The $50,000 award was announced recently in Addis Ababa during the African Media Leaders Forum. The prize is sponsored by Nigeria’s Daily Trust newspaper.
“This award is for his bringing to fruition the idea of domestically financed development,” Salim Ahmed Salim, Tanzania’s erstwhile foreign minister and former Secretary-General of the Organization of African Unity (current African Union), said at the forum.
The Africa50 Fund seeks to leverage infrastructure financing for transformational development projects from African central bank reserves, pension and sovereign wealth funds; the African diaspora; and high net worth individuals on the continent.
The Fund was endorsed in May 2013 by African Finance Ministers during the Bank’s Annual Meetings in Marrakech, where Kaberuka underscored the critical role of infrastructure in Africa’s development.
“The one thing which can really slow down the recent performance in its tracks is infrastructure,” he said. “No country in the world has been able to maintain 7% GPD growth and above (sustainably) unless the infrastructure bottleneck is overcome.”
In July, African institutions including the African Union Commission, UN Economic Commission for Africa, Regional Economic Communities (RECs), regional Development Finance Institutions (DFIs) and NEPAD Planning and Coordinating Agency endorsed the Africa50 Fund as the continent’s vehicle for facilitating large-scale mobilization of resources to unlock international private financing with a view to addressing Africa’s $45-billion infrastructure gap, according to some estimates.
The African Development Bank will play a lead role in the Fund, said Kaberuka: “It will be a vehicle which can build on the AfDB track record and financial strength as investor, financial engineer, attract local and international pools of savings, utilize smart aid and leverage that to up our funding of infrastructure. It will be a strongly rated instrument able to issue a bond of significance – a bond attractive to investors.”

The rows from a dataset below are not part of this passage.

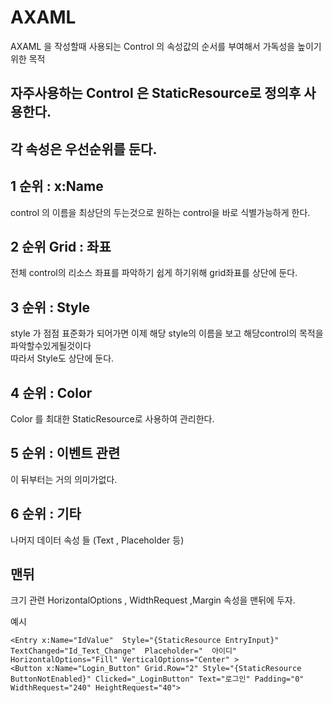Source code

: # AXAML <br/>
AXAML 을 작성할때 사용되는 Control 의 속성값의 순서를 부여해서 가독성을 높이기 위한 목적

## 자주사용하는 Control 은 StaticResource로 정의후 사용한다.

## 각 속성은 우선순위를 둔다.

## 1 순위 :  x:Name
control 의 이름을 최상단의 두는것으로 원하는 control을 바로 식별가능하게 한다.<br/>
## 2 순위 Grid : 좌표
전체 control의 리소스 좌표를 파악하기 쉽게 하기위해 grid좌표를 상단에 둔다.<br/>

## 3 순위 : Style
style 가 점점 표준화가 되어가면 이제 해당 style의 이름을 보고 해당control의 목적을 파악할수있게될것이다<br/>
따라서 Style도 상단에 둔다.<br/>

## 4 순위 : Color 
Color 를 최대한 StaticResource로 사용하여 관리한다.

## 5 순위 : 이벤트 관련
이 뒤부터는 거의 의미가없다.<br/>
## 6 순위 : 기타
나머지 데이터 속성 들 (Text , Placeholder 등)<br/>
## 맨뒤 
크기 관련 HorizontalOptions , WidthRequest ,Margin 속성을 맨뒤에 두자.<br/>

예시
```
<Entry x:Name="IdValue"  Style="{StaticResource EntryInput}" TextChanged="Id_Text_Change"  Placeholder="  아이디" HorizontalOptions="Fill" VerticalOptions="Center" >
<Button x:Name="Login_Button" Grid.Row="2" Style="{StaticResource ButtonNotEnabled}" Clicked="_LoginButton" Text="로그인" Padding="0"  WidthRequest="240" HeightRequest="40">
```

The Africa50 Fund is a game-changer in the delivery of infrastructure, Slim Ahmed said, adding that Africa must take ownership of its development.
“We are proud to honour an idea whose time has come. Dr. Kaberuka has shown what Africa should do,” he said.
The award will be presented at a ceremony slated for January 15 in Abuja.
Last year’s African of the Year award went to former South African president Thabo Mbeki.